SOURCE RECORDS section start

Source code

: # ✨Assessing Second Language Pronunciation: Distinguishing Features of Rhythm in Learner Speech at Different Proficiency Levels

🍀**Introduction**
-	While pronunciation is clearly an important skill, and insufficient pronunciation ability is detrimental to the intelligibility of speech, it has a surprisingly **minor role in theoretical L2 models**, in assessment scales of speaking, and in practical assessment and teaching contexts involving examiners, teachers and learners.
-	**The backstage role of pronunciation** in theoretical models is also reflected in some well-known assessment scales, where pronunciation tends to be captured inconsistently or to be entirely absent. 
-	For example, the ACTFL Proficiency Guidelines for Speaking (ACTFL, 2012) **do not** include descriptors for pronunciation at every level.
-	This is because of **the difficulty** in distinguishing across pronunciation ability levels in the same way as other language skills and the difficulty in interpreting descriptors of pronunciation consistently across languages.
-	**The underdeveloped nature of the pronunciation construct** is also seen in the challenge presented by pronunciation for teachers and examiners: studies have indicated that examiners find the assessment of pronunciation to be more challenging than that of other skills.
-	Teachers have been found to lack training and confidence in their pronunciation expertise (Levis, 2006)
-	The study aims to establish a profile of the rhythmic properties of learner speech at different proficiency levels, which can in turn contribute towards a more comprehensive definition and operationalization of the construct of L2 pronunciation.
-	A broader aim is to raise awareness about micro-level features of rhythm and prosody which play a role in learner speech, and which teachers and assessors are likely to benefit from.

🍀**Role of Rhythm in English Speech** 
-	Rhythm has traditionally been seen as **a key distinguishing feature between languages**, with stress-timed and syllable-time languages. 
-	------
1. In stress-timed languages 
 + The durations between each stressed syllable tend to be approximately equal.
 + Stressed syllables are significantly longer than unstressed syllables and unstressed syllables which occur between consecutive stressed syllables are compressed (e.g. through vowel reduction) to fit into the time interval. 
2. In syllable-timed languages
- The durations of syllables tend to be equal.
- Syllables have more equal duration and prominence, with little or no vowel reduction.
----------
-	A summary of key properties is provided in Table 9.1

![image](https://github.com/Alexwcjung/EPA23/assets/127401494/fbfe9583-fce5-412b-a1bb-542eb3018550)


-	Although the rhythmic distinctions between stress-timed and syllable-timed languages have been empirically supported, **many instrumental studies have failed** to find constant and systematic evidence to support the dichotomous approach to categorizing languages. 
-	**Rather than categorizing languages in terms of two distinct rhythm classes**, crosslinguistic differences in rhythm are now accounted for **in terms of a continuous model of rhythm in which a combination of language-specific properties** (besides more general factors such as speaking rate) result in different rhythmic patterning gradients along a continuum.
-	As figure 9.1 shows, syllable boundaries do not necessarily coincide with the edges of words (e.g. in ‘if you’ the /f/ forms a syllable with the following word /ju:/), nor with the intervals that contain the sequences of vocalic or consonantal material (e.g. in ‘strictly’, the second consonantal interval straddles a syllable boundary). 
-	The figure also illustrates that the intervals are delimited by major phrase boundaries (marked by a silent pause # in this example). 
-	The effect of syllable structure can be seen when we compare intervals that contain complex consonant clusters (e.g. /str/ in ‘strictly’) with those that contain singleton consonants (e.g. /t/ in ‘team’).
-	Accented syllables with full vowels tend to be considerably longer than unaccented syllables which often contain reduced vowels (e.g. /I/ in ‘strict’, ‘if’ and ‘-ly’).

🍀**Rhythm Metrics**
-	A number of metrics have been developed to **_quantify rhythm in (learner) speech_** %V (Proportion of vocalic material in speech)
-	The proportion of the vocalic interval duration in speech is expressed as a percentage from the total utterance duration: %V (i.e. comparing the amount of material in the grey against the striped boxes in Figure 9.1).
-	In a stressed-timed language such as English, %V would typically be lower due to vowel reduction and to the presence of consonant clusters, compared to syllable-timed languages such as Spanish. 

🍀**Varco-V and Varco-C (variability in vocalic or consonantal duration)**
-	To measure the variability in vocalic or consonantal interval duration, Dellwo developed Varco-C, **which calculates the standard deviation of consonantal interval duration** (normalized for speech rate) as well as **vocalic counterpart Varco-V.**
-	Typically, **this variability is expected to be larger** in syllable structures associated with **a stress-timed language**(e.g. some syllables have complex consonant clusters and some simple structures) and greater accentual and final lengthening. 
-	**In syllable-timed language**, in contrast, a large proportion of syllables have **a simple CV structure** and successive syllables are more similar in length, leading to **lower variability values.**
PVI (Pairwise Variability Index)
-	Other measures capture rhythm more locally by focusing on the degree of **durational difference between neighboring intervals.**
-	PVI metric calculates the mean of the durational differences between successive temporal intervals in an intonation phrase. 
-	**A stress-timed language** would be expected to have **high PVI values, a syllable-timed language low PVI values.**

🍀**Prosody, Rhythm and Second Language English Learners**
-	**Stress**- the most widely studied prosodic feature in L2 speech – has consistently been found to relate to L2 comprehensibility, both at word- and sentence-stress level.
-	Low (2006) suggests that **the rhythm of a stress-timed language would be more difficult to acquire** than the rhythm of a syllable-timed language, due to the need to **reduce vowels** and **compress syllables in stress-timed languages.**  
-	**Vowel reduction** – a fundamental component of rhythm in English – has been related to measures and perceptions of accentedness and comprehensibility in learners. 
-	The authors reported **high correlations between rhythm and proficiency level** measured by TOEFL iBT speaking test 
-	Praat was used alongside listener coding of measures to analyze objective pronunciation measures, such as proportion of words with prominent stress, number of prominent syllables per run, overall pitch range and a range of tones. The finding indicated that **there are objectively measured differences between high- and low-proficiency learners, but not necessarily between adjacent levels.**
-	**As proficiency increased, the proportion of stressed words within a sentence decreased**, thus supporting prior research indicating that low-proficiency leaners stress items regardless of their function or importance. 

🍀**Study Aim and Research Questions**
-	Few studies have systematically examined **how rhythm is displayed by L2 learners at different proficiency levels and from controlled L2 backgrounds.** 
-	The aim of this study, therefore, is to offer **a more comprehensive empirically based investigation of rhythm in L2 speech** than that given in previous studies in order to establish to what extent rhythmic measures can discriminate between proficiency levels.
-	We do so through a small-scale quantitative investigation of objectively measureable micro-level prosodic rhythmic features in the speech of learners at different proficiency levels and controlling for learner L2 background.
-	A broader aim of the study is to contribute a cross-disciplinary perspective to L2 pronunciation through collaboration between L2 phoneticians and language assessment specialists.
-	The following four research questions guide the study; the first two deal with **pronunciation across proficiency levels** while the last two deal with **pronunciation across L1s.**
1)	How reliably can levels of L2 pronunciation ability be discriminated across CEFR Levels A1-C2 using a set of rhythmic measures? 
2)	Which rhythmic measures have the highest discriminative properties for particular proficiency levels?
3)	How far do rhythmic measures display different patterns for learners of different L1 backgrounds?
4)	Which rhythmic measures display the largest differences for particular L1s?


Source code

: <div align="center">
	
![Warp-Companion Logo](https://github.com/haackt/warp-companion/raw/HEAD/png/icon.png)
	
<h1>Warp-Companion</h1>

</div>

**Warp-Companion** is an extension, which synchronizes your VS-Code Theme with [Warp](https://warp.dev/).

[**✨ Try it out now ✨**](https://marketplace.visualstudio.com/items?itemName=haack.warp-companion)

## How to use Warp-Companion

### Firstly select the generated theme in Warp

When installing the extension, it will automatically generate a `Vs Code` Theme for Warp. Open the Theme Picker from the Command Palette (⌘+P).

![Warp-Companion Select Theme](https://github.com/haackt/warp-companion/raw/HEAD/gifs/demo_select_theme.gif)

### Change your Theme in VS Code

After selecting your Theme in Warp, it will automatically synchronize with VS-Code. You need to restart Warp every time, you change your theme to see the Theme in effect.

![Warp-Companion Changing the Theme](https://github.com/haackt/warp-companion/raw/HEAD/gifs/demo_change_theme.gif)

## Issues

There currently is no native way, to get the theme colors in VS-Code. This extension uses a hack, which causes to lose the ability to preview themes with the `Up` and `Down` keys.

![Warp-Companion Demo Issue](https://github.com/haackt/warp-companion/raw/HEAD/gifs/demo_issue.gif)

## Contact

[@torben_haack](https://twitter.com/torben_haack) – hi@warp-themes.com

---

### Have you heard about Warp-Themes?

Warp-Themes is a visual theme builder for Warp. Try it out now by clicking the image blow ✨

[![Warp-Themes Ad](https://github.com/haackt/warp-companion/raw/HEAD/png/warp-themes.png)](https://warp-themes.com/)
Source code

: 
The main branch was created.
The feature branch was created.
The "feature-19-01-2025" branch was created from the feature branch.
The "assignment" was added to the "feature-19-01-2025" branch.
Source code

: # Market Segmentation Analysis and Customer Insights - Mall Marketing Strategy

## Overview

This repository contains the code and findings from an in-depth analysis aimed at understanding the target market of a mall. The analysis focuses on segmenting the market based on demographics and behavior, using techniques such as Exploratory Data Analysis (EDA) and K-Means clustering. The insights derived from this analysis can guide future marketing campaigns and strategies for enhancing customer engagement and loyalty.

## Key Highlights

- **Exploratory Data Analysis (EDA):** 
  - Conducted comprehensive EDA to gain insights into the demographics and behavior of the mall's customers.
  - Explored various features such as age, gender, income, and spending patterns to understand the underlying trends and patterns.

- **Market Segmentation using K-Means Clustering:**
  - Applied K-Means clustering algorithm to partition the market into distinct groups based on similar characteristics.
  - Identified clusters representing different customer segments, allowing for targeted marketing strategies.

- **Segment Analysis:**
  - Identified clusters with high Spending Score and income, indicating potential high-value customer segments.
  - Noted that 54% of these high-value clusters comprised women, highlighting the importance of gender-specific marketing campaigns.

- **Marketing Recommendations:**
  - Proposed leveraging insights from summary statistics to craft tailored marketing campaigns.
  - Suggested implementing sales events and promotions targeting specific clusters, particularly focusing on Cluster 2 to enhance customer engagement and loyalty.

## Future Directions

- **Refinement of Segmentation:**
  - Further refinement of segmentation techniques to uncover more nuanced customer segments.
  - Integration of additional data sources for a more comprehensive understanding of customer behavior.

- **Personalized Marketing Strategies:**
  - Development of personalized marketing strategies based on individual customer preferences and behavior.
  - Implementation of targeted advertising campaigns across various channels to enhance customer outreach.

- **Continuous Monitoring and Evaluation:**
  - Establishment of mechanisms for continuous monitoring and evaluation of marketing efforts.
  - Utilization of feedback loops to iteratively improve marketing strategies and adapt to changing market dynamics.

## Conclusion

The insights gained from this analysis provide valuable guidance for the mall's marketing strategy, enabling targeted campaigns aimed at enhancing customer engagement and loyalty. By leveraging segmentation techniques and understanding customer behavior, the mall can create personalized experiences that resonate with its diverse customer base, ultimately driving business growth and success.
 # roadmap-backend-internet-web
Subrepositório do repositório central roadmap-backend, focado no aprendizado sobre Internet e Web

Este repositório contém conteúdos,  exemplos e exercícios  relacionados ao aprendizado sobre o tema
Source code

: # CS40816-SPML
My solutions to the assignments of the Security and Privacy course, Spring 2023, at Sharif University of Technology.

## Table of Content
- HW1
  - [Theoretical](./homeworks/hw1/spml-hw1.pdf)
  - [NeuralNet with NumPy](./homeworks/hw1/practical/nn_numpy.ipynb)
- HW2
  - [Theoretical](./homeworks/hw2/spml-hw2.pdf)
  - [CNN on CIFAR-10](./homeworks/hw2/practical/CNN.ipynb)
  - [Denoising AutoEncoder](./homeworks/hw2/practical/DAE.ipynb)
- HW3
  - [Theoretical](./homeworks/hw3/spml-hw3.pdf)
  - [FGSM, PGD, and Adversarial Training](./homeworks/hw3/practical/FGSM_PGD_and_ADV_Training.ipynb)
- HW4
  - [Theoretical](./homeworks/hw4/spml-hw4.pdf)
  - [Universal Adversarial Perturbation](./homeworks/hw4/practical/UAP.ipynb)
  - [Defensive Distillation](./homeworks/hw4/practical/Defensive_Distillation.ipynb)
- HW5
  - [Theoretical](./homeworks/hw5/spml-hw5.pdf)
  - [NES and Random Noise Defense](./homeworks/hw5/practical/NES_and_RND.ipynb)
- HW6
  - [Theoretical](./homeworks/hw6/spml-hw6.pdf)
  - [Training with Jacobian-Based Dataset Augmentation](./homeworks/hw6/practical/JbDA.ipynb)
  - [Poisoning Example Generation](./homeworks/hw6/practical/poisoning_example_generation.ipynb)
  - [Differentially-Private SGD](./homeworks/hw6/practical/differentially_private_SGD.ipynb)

SOURCE RECORDS section end

## PROMPT
Only one stretch of the entries above is wanted: the lines from the one containing "(e.g. /t/ in ‘team’)." through the one containing "in Figure 9.1).". Please reproduce it exactly.

## OUTPUT
-	The effect of syllable structure can be seen when we compare intervals that contain complex consonant clusters (e.g. /str/ in ‘strictly’) with those that contain singleton consonants (e.g. /t/ in ‘team’).
-	Accented syllables with full vowels tend to be considerably longer than unaccented syllables which often contain reduced vowels (e.g. /I/ in ‘strict’, ‘if’ and ‘-ly’).

🍀**Rhythm Metrics**
-	A number of metrics have been developed to **_quantify rhythm in (learner) speech_** %V (Proportion of vocalic material in speech)
-	The proportion of the vocalic interval duration in speech is expressed as a percentage from the total utterance duration: %V (i.e. comparing the amount of material in the grey against the striped boxes in Figure 9.1).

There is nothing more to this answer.